Acórdão do Tribunal da Relação do Porto
Processo:
0040762
Nº Convencional: JTRP00031123
Relator: NEVES MAGALHÃES
Descritores: PRINCÍPIO DA LIVRE APRECIAÇÃO DA PROVA
JOGO DE FORTUNA E AZAR
Nº do Documento: RP200012200040762
Data do Acordão: 12/20/2000
Votação: UNANIMIDADE
Tribunal Recorrido: 2 J CR V N GAIA
Processo no Tribunal Recorrido: 244/99
Texto Integral: N
Privacidade: 1
Meio Processual: REC PENAL.
Decisão: NEGADO PROVIMENTO.
Área Temática: DIR CRIM.
DIR PROC PENAL.
Legislação Nacional: CPP87 ART374 N2.
DL 422/89 DE 1989/12/02 ART1 ART108.
Jurisprudência Nacional: AC RP DE 1997/02/05 IN CJ T1 ANOXXII PAG249.

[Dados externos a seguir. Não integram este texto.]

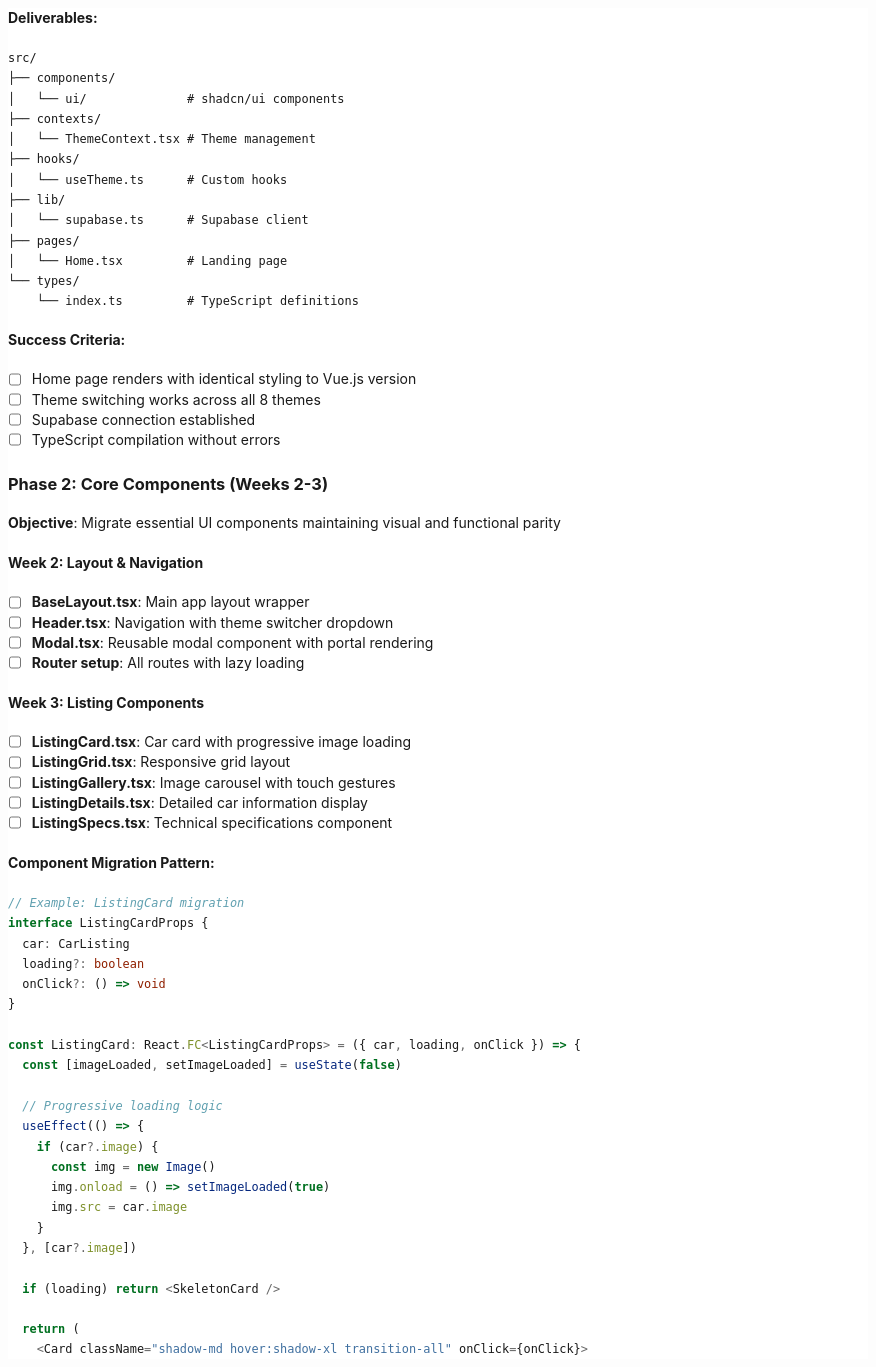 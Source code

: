 #### Deliverables:
```
src/
├── components/
│   └── ui/              # shadcn/ui components
├── contexts/
│   └── ThemeContext.tsx # Theme management
├── hooks/
│   └── useTheme.ts      # Custom hooks
├── lib/
│   └── supabase.ts      # Supabase client
├── pages/
│   └── Home.tsx         # Landing page
└── types/
    └── index.ts         # TypeScript definitions
```

#### Success Criteria:
- [ ] Home page renders with identical styling to Vue.js version
- [ ] Theme switching works across all 8 themes
- [ ] Supabase connection established
- [ ] TypeScript compilation without errors

### Phase 2: Core Components (Weeks 2-3)
**Objective**: Migrate essential UI components maintaining visual and functional parity

#### Week 2: Layout & Navigation
- [ ] **BaseLayout.tsx**: Main app layout wrapper
- [ ] **Header.tsx**: Navigation with theme switcher dropdown
- [ ] **Modal.tsx**: Reusable modal component with portal rendering
- [ ] **Router setup**: All routes with lazy loading

#### Week 3: Listing Components
- [ ] **ListingCard.tsx**: Car card with progressive image loading
- [ ] **ListingGrid.tsx**: Responsive grid layout
- [ ] **ListingGallery.tsx**: Image carousel with touch gestures
- [ ] **ListingDetails.tsx**: Detailed car information display
- [ ] **ListingSpecs.tsx**: Technical specifications component

#### Component Migration Pattern:
```typescript
// Example: ListingCard migration
interface ListingCardProps {
  car: CarListing
  loading?: boolean
  onClick?: () => void
}

const ListingCard: React.FC<ListingCardProps> = ({ car, loading, onClick }) => {
  const [imageLoaded, setImageLoaded] = useState(false)
  
  // Progressive loading logic
  useEffect(() => {
    if (car?.image) {
      const img = new Image()
      img.onload = () => setImageLoaded(true)
      img.src = car.image
    }
  }, [car?.image])

  if (loading) return <SkeletonCard />

  return (
    <Card className="shadow-md hover:shadow-xl transition-all" onClick={onClick}>
``` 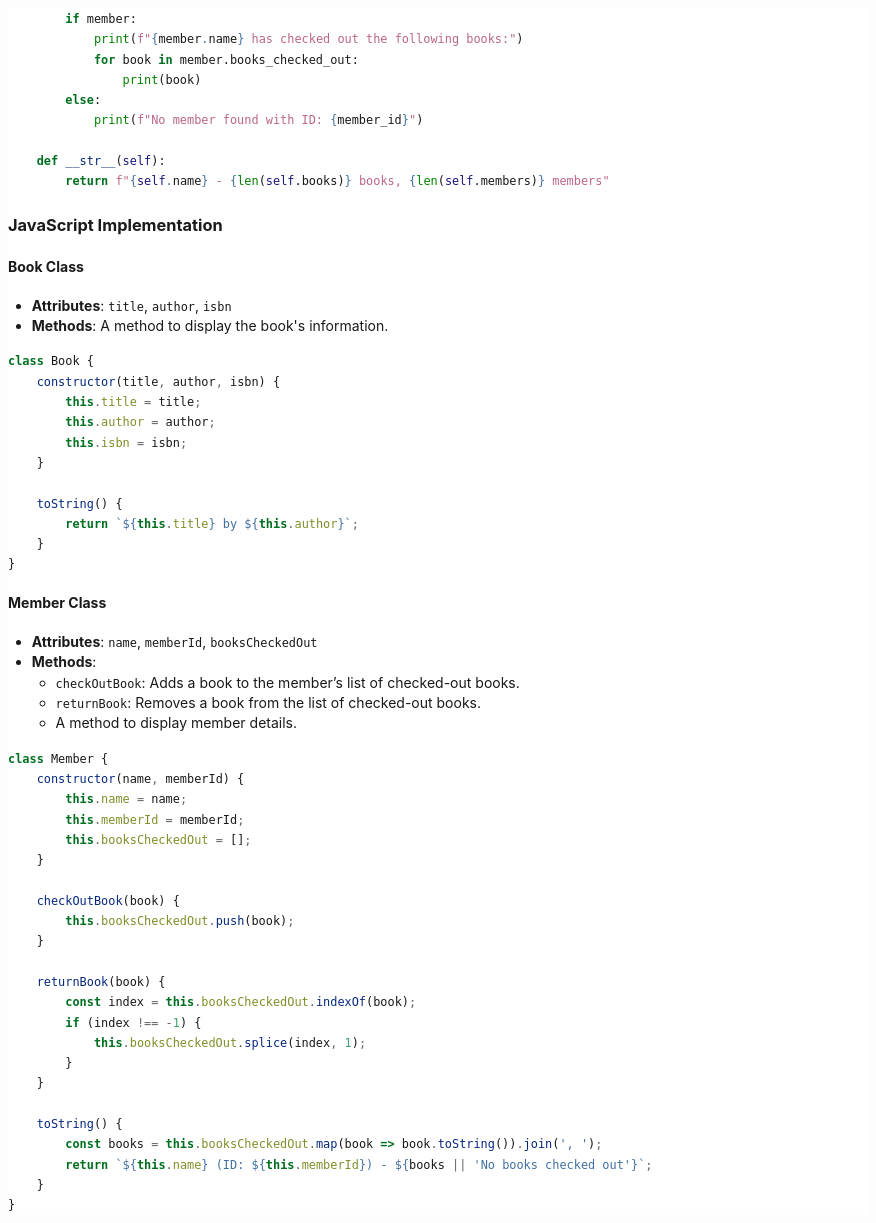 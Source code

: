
 ```python
        if member:
            print(f"{member.name} has checked out the following books:")
            for book in member.books_checked_out:
                print(book)
        else:
            print(f"No member found with ID: {member_id}")

    def __str__(self):
        return f"{self.name} - {len(self.books)} books, {len(self.members)} members"
```

### JavaScript Implementation

#### Book Class
- **Attributes**: `title`, `author`, `isbn`
- **Methods**: A method to display the book's information.

```javascript
class Book {
    constructor(title, author, isbn) {
        this.title = title;
        this.author = author;
        this.isbn = isbn;
    }

    toString() {
        return `${this.title} by ${this.author}`;
    }
}
```

#### Member Class
- **Attributes**: `name`, `memberId`, `booksCheckedOut`
- **Methods**:
  - `checkOutBook`: Adds a book to the member’s list of checked-out books.
  - `returnBook`: Removes a book from the list of checked-out books.
  - A method to display member details.

```javascript
class Member {
    constructor(name, memberId) {
        this.name = name;
        this.memberId = memberId;
        this.booksCheckedOut = [];
    }

    checkOutBook(book) {
        this.booksCheckedOut.push(book);
    }

    returnBook(book) {
        const index = this.booksCheckedOut.indexOf(book);
        if (index !== -1) {
            this.booksCheckedOut.splice(index, 1);
        }
    }

    toString() {
        const books = this.booksCheckedOut.map(book => book.toString()).join(', ');
        return `${this.name} (ID: ${this.memberId}) - ${books || 'No books checked out'}`;
    }
}
```
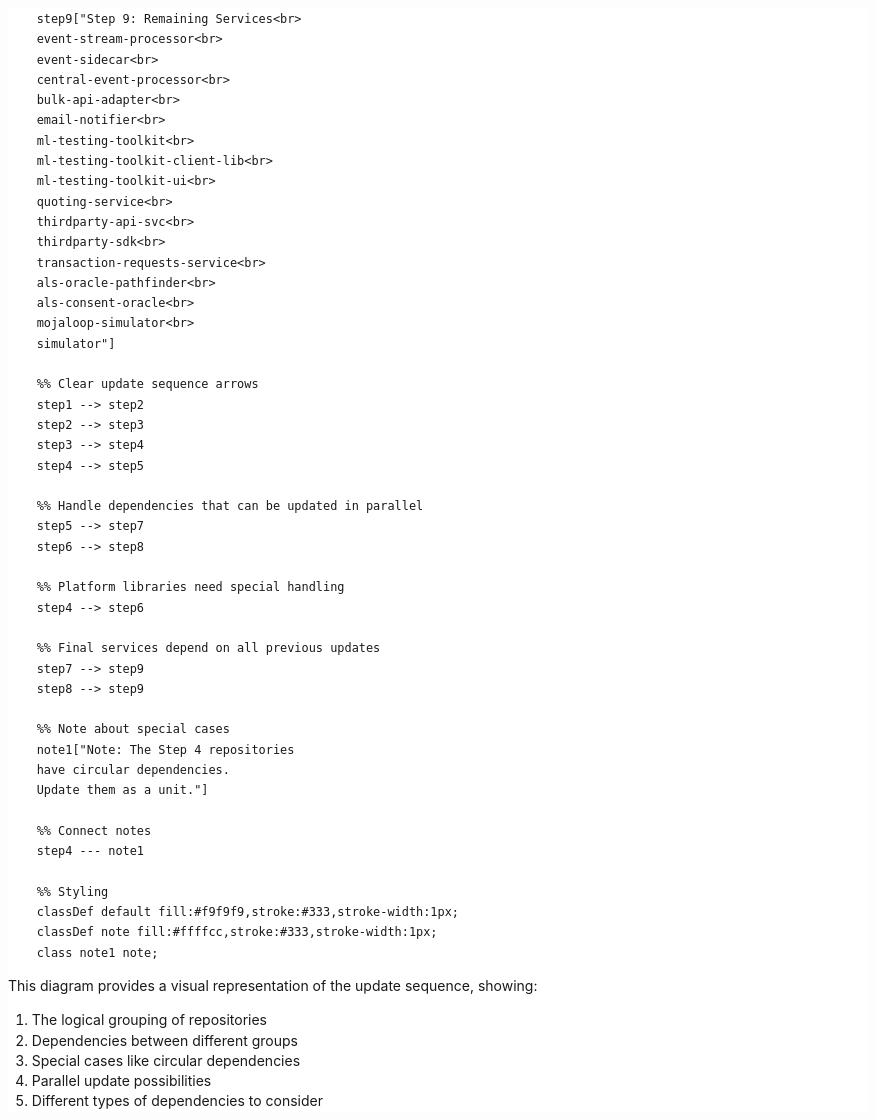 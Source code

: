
 ```mermaid
    step9["Step 9: Remaining Services<br>
    event-stream-processor<br>
    event-sidecar<br>
    central-event-processor<br>
    bulk-api-adapter<br>
    email-notifier<br>
    ml-testing-toolkit<br>
    ml-testing-toolkit-client-lib<br>
    ml-testing-toolkit-ui<br>
    quoting-service<br>
    thirdparty-api-svc<br>
    thirdparty-sdk<br>
    transaction-requests-service<br>
    als-oracle-pathfinder<br>
    als-consent-oracle<br>
    mojaloop-simulator<br>
    simulator"]
    
    %% Clear update sequence arrows
    step1 --> step2
    step2 --> step3
    step3 --> step4
    step4 --> step5
    
    %% Handle dependencies that can be updated in parallel
    step5 --> step7
    step6 --> step8
    
    %% Platform libraries need special handling
    step4 --> step6
    
    %% Final services depend on all previous updates
    step7 --> step9
    step8 --> step9
    
    %% Note about special cases
    note1["Note: The Step 4 repositories
    have circular dependencies.
    Update them as a unit."]
    
    %% Connect notes
    step4 --- note1
    
    %% Styling
    classDef default fill:#f9f9f9,stroke:#333,stroke-width:1px;
    classDef note fill:#ffffcc,stroke:#333,stroke-width:1px;
    class note1 note;
```

This diagram provides a visual representation of the update sequence, showing:
1. The logical grouping of repositories
2. Dependencies between different groups
3. Special cases like circular dependencies
4. Parallel update possibilities
5. Different types of dependencies to consider  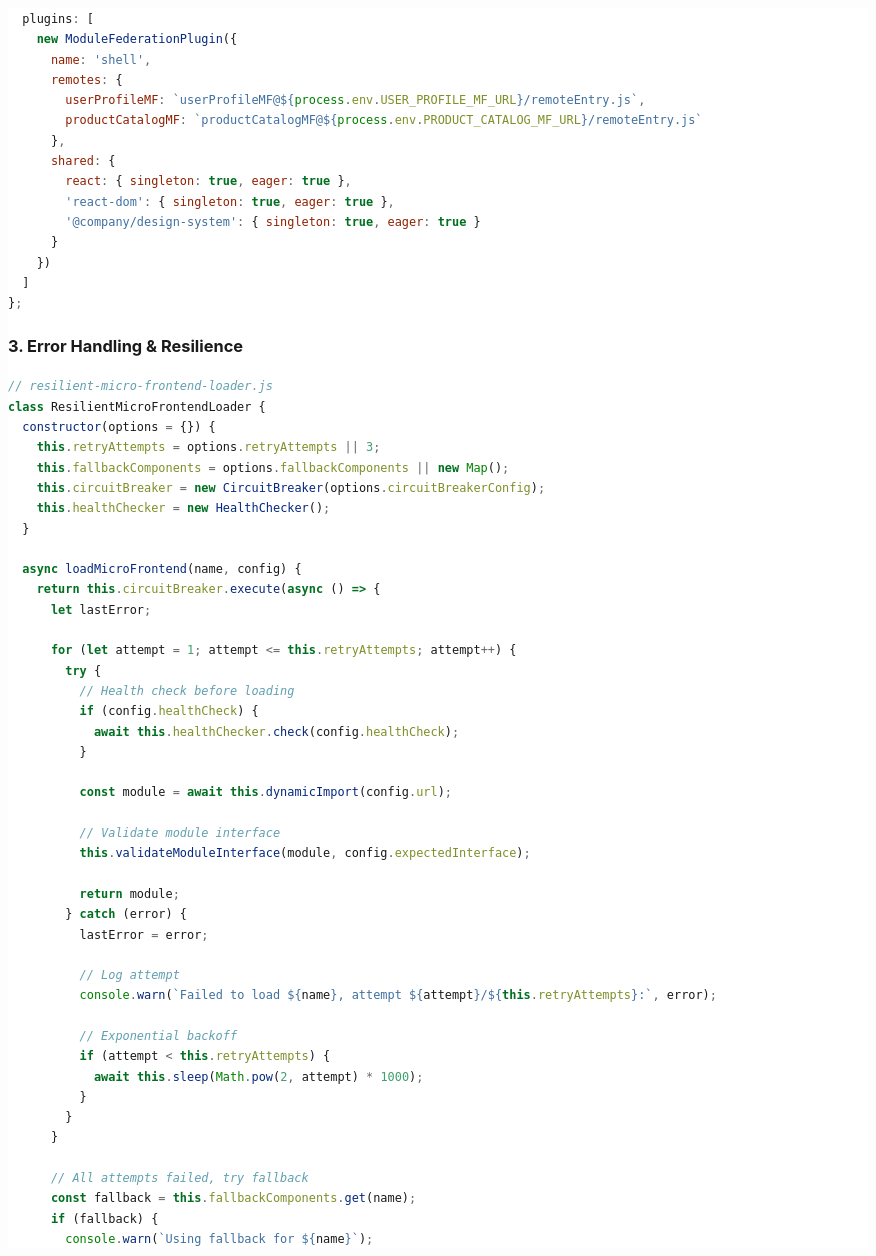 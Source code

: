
 ```javascript
  plugins: [
    new ModuleFederationPlugin({
      name: 'shell',
      remotes: {
        userProfileMF: `userProfileMF@${process.env.USER_PROFILE_MF_URL}/remoteEntry.js`,
        productCatalogMF: `productCatalogMF@${process.env.PRODUCT_CATALOG_MF_URL}/remoteEntry.js`
      },
      shared: {
        react: { singleton: true, eager: true },
        'react-dom': { singleton: true, eager: true },
        '@company/design-system': { singleton: true, eager: true }
      }
    })
  ]
};
```

### 3. Error Handling & Resilience

```javascript
// resilient-micro-frontend-loader.js
class ResilientMicroFrontendLoader {
  constructor(options = {}) {
    this.retryAttempts = options.retryAttempts || 3;
    this.fallbackComponents = options.fallbackComponents || new Map();
    this.circuitBreaker = new CircuitBreaker(options.circuitBreakerConfig);
    this.healthChecker = new HealthChecker();
  }

  async loadMicroFrontend(name, config) {
    return this.circuitBreaker.execute(async () => {
      let lastError;
      
      for (let attempt = 1; attempt <= this.retryAttempts; attempt++) {
        try {
          // Health check before loading
          if (config.healthCheck) {
            await this.healthChecker.check(config.healthCheck);
          }

          const module = await this.dynamicImport(config.url);
          
          // Validate module interface
          this.validateModuleInterface(module, config.expectedInterface);
          
          return module;
        } catch (error) {
          lastError = error;
          
          // Log attempt
          console.warn(`Failed to load ${name}, attempt ${attempt}/${this.retryAttempts}:`, error);
          
          // Exponential backoff
          if (attempt < this.retryAttempts) {
            await this.sleep(Math.pow(2, attempt) * 1000);
          }
        }
      }

      // All attempts failed, try fallback
      const fallback = this.fallbackComponents.get(name);
      if (fallback) {
        console.warn(`Using fallback for ${name}`);
``` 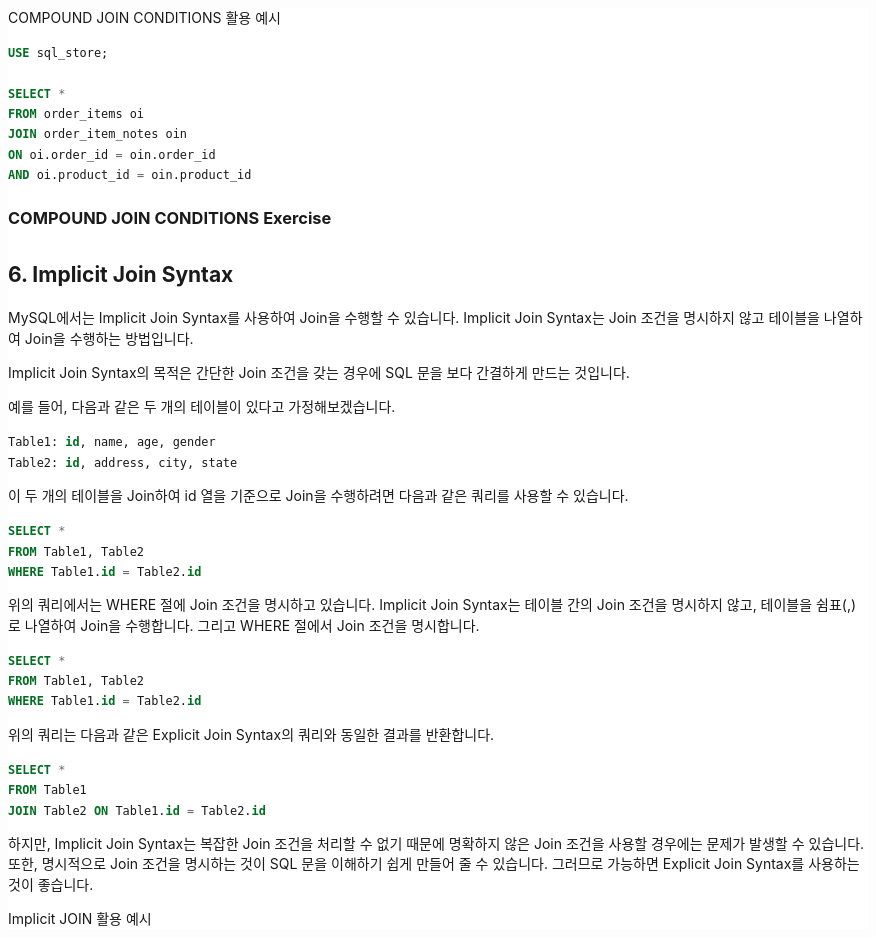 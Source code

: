 COMPOUND JOIN CONDITIONS 활용 예시

```sql
USE sql_store;

SELECT *
FROM order_items oi
JOIN order_item_notes oin
ON oi.order_id = oin.order_id
AND oi.product_id = oin.product_id
```

### COMPOUND JOIN CONDITIONS Exercise

## 6. Implicit Join Syntax

MySQL에서는 Implicit Join Syntax를 사용하여 Join을 수행할 수 있습니다. Implicit Join Syntax는 Join 조건을 명시하지 않고 테이블을 나열하여 Join을 수행하는 방법입니다.

Implicit Join Syntax의 목적은 간단한 Join 조건을 갖는 경우에 SQL 문을 보다 간결하게 만드는 것입니다.

예를 들어, 다음과 같은 두 개의 테이블이 있다고 가정해보겠습니다.

```sql
Table1: id, name, age, gender
Table2: id, address, city, state
```

이 두 개의 테이블을 Join하여 id 열을 기준으로 Join을 수행하려면 다음과 같은 쿼리를 사용할 수 있습니다.

```sql
SELECT *
FROM Table1, Table2
WHERE Table1.id = Table2.id
```

위의 쿼리에서는 WHERE 절에 Join 조건을 명시하고 있습니다. Implicit Join Syntax는 테이블 간의 Join 조건을 명시하지 않고, 테이블을 쉼표(,)로 나열하여 Join을 수행합니다. 그리고 WHERE 절에서 Join 조건을 명시합니다.

```sql
SELECT *
FROM Table1, Table2
WHERE Table1.id = Table2.id
```

위의 쿼리는 다음과 같은 Explicit Join Syntax의 쿼리와 동일한 결과를 반환합니다.

```sql
SELECT *
FROM Table1
JOIN Table2 ON Table1.id = Table2.id
```

하지만, Implicit Join Syntax는 복잡한 Join 조건을 처리할 수 없기 때문에 명확하지 않은 Join 조건을 사용할 경우에는 문제가 발생할 수 있습니다. 또한, 명시적으로 Join 조건을 명시하는 것이 SQL 문을 이해하기 쉽게 만들어 줄 수 있습니다. 그러므로 가능하면 Explicit Join Syntax를 사용하는 것이 좋습니다.

Implicit JOIN 활용 예시
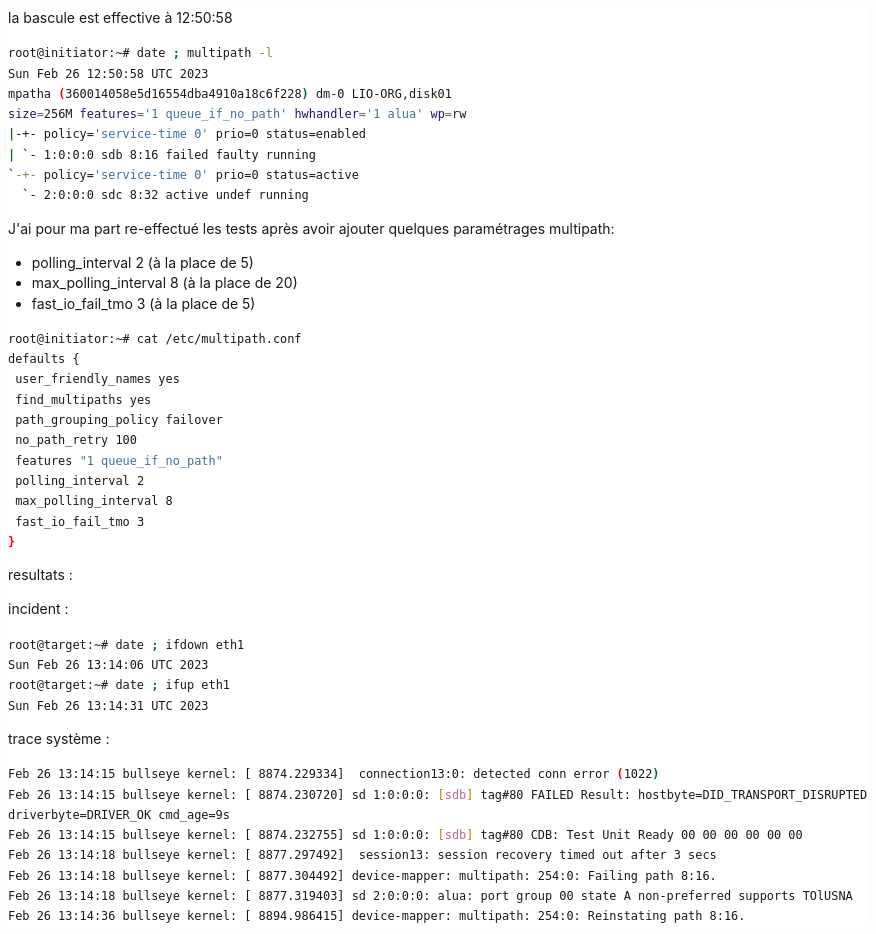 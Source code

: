 la bascule est effective à 12:50:58

```bash
root@initiator:~# date ; multipath -l
Sun Feb 26 12:50:58 UTC 2023
mpatha (360014058e5d16554dba4910a18c6f228) dm-0 LIO-ORG,disk01
size=256M features='1 queue_if_no_path' hwhandler='1 alua' wp=rw
|-+- policy='service-time 0' prio=0 status=enabled
| `- 1:0:0:0 sdb 8:16 failed faulty running
`-+- policy='service-time 0' prio=0 status=active
  `- 2:0:0:0 sdc 8:32 active undef running
```

J'ai pour ma part re-effectué les tests après avoir ajouter quelques paramétrages multipath:

* polling_interval 2 (à la place de 5)
* max_polling_interval 8 (à la place de 20)
* fast_io_fail_tmo 3 (à la place de 5)

```bash
root@initiator:~# cat /etc/multipath.conf 
defaults {
 user_friendly_names yes
 find_multipaths yes
 path_grouping_policy failover
 no_path_retry 100
 features "1 queue_if_no_path"
 polling_interval 2
 max_polling_interval 8
 fast_io_fail_tmo 3
}
```

resultats :

incident :

```bash
root@target:~# date ; ifdown eth1
Sun Feb 26 13:14:06 UTC 2023
root@target:~# date ; ifup eth1
Sun Feb 26 13:14:31 UTC 2023
```

trace système :

```bash
Feb 26 13:14:15 bullseye kernel: [ 8874.229334]  connection13:0: detected conn error (1022)
Feb 26 13:14:15 bullseye kernel: [ 8874.230720] sd 1:0:0:0: [sdb] tag#80 FAILED Result: hostbyte=DID_TRANSPORT_DISRUPTED driverbyte=DRIVER_OK cmd_age=9s
Feb 26 13:14:15 bullseye kernel: [ 8874.232755] sd 1:0:0:0: [sdb] tag#80 CDB: Test Unit Ready 00 00 00 00 00 00
Feb 26 13:14:18 bullseye kernel: [ 8877.297492]  session13: session recovery timed out after 3 secs
Feb 26 13:14:18 bullseye kernel: [ 8877.304492] device-mapper: multipath: 254:0: Failing path 8:16.
Feb 26 13:14:18 bullseye kernel: [ 8877.319403] sd 2:0:0:0: alua: port group 00 state A non-preferred supports TOlUSNA
Feb 26 13:14:36 bullseye kernel: [ 8894.986415] device-mapper: multipath: 254:0: Reinstating path 8:16.
```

AC RP DE 1995/05/24 IN CJ T3 ANOXX PAG259.
AC RP IN PROC9740969 DE 1997/11/26.
Sumário: I - O princípio da livre apreciação da prova não se traduz num poder arbitrário e insindicável do julgador, quanto à matéria de facto, mas sim num poder vinculado a critérios lógicos, passíveis de apreciação e controlo, através da análise da fundamentação do processo da formação da convicção do tribunal.
II - O único elemento essencial do tipo legal do crime de exploração ilícita do jogo é que o resultado dependa, exclusiva ou fundamentalmente, da sorte, não podendo o jogador influenciar o resultado do jogo com a sua perícia, os seus cálculos ou as suas combinações.
III - Assim, o ganho ou prejuízo de carácter económico não são elementos daquele tipo legal de crime, podendo o jogo não atribuir um prémio em dinheiro e, mesmo assim, ser um jogo de fortuna ou azar.